Saved data entries:
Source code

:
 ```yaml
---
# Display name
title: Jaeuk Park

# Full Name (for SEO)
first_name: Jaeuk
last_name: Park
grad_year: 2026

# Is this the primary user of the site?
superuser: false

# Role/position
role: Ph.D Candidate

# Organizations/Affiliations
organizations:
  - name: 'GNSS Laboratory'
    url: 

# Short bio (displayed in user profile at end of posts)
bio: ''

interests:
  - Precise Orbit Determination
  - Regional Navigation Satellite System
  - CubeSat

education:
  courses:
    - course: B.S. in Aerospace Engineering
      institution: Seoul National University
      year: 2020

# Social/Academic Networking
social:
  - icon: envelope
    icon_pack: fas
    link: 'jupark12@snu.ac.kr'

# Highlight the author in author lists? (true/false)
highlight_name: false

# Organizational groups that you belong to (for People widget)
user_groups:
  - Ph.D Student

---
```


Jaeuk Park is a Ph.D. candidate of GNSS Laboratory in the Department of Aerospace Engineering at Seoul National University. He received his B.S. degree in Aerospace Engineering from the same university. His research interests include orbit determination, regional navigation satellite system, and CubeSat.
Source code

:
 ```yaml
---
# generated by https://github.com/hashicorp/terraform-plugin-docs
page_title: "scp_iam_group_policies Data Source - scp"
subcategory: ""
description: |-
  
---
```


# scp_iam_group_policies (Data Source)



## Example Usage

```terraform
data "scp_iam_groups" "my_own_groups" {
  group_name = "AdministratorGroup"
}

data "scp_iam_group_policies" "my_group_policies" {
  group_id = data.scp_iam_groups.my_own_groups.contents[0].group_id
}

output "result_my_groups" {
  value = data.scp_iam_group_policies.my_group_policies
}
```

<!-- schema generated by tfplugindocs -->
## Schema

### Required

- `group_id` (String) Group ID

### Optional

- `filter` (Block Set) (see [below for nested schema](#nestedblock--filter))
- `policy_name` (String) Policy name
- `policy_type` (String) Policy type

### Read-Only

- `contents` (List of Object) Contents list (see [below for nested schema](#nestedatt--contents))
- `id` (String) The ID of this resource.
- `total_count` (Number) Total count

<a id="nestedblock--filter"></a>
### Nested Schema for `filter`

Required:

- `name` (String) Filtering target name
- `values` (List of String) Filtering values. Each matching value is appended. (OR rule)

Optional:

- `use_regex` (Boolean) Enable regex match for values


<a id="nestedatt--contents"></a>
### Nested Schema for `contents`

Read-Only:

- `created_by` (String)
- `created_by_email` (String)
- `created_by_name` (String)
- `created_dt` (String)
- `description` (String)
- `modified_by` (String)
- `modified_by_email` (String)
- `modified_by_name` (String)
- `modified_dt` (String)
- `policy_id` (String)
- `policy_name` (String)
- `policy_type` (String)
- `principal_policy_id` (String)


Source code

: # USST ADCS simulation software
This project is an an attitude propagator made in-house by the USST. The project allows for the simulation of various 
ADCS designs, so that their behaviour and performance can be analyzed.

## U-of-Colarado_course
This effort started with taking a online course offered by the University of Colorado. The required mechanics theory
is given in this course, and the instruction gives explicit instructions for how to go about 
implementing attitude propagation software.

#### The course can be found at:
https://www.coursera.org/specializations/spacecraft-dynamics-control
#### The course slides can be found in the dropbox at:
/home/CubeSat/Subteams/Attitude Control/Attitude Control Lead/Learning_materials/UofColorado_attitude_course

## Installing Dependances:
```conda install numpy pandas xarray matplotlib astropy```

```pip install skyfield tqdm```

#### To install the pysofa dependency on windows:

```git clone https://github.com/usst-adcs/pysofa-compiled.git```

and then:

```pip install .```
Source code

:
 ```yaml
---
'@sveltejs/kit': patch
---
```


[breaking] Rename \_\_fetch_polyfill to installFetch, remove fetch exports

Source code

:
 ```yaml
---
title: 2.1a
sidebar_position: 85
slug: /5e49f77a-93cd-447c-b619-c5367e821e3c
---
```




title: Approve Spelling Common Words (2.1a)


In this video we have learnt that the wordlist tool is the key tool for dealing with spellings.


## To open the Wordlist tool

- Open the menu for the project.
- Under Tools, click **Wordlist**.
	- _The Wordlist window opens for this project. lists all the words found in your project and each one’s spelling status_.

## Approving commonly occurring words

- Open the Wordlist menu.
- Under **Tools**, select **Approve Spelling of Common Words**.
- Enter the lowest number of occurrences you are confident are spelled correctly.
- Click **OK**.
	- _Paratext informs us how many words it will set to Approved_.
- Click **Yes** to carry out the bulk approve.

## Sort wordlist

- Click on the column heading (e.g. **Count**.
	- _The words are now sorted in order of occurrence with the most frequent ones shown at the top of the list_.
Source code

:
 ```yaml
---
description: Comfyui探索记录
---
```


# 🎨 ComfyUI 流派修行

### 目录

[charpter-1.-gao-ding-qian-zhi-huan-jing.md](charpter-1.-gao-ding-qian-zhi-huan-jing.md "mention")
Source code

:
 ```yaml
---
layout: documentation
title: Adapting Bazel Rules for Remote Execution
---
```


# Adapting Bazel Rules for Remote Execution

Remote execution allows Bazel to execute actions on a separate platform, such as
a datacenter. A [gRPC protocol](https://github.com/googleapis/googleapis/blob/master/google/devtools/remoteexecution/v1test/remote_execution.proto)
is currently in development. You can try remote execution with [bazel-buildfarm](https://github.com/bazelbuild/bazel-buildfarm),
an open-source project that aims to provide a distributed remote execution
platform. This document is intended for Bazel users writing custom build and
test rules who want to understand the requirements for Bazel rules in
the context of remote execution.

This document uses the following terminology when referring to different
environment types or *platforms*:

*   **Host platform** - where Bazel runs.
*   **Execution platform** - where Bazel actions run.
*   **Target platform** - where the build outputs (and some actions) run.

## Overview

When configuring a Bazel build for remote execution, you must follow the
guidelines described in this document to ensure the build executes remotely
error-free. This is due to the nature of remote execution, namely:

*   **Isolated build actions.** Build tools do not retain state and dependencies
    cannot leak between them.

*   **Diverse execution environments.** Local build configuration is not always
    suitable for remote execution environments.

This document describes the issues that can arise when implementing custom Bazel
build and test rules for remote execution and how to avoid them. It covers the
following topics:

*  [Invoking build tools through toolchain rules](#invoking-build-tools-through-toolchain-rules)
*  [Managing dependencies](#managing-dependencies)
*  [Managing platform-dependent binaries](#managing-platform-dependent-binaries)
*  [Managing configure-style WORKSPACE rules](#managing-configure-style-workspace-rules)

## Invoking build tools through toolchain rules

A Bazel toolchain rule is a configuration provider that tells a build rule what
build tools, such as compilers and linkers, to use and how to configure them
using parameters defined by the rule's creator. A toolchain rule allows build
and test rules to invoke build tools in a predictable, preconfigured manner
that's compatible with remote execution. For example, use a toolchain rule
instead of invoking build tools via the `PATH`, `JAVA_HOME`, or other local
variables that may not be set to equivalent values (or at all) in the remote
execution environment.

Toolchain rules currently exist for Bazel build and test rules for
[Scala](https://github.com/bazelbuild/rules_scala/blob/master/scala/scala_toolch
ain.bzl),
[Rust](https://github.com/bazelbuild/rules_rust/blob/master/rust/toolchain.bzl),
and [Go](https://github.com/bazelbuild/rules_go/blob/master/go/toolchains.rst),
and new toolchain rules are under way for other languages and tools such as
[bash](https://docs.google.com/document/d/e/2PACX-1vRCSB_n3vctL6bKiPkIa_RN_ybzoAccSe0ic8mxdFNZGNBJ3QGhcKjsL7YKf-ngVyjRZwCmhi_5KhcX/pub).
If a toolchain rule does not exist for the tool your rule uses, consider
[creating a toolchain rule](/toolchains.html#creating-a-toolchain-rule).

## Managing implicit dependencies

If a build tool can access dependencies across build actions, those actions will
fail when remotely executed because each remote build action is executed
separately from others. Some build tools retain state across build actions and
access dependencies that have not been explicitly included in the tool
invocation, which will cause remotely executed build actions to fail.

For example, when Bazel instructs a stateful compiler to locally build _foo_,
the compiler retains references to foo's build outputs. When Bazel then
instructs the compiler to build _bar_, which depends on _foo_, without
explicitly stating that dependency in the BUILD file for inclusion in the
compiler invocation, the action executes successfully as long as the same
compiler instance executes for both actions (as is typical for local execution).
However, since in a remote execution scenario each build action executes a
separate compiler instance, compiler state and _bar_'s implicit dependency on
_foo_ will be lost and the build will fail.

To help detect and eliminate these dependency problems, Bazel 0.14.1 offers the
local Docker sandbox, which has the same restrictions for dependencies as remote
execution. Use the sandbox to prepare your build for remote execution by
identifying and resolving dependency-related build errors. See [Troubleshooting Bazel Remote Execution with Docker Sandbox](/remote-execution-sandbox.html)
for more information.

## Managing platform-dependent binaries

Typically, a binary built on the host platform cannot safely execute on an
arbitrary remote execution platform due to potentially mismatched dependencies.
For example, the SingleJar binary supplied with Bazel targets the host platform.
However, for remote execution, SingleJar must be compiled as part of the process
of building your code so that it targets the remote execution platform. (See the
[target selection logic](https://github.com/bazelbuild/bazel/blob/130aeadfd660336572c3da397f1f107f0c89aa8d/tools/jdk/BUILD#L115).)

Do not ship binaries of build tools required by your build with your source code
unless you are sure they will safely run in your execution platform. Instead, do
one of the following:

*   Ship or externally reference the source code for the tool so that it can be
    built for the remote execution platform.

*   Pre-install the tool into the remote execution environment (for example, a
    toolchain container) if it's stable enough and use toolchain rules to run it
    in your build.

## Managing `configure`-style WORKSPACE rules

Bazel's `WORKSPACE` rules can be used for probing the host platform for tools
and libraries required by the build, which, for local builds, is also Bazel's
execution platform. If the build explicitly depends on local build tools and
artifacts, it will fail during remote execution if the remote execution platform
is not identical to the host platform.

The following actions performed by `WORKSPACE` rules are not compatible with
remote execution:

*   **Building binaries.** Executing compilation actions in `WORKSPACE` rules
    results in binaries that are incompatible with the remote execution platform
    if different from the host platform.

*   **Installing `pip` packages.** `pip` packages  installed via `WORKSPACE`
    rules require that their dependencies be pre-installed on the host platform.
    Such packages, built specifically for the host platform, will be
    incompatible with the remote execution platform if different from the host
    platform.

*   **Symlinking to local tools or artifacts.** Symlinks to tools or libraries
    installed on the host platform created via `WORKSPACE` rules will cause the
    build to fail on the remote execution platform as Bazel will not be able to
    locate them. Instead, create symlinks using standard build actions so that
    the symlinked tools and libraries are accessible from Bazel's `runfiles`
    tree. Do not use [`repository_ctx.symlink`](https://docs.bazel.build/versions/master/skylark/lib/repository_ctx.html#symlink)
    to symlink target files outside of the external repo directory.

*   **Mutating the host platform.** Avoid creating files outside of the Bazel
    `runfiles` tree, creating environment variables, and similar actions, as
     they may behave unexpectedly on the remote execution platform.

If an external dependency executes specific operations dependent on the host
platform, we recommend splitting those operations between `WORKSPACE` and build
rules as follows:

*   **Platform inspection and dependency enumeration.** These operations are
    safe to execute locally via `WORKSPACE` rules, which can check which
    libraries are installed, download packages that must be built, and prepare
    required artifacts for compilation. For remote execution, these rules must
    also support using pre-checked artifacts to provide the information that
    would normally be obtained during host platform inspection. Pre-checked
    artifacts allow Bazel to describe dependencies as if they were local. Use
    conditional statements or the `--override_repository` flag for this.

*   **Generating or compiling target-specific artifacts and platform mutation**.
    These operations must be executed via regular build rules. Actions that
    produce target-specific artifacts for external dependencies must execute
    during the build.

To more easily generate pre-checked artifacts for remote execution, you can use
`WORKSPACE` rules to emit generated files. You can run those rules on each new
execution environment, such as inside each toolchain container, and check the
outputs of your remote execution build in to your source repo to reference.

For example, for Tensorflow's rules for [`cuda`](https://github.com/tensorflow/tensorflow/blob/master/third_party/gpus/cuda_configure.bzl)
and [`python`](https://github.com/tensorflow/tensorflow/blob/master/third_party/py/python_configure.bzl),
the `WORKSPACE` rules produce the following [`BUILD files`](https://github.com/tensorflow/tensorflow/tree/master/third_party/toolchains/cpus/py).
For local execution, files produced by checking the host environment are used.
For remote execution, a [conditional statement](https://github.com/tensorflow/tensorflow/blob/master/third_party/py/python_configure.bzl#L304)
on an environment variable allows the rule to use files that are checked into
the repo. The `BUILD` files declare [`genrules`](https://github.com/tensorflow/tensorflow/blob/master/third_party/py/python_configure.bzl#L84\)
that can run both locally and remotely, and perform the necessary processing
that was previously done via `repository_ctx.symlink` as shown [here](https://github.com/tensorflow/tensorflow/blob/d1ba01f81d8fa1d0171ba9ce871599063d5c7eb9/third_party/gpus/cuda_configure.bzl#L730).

TASK BRIEF: From the entries above, collect every line with the string "packages" in it.

REPLY:
*   **Installing `pip` packages.** `pip` packages  installed via `WORKSPACE`
    Such packages, built specifically for the host platform, will be
    libraries are installed, download packages that must be built, and prepare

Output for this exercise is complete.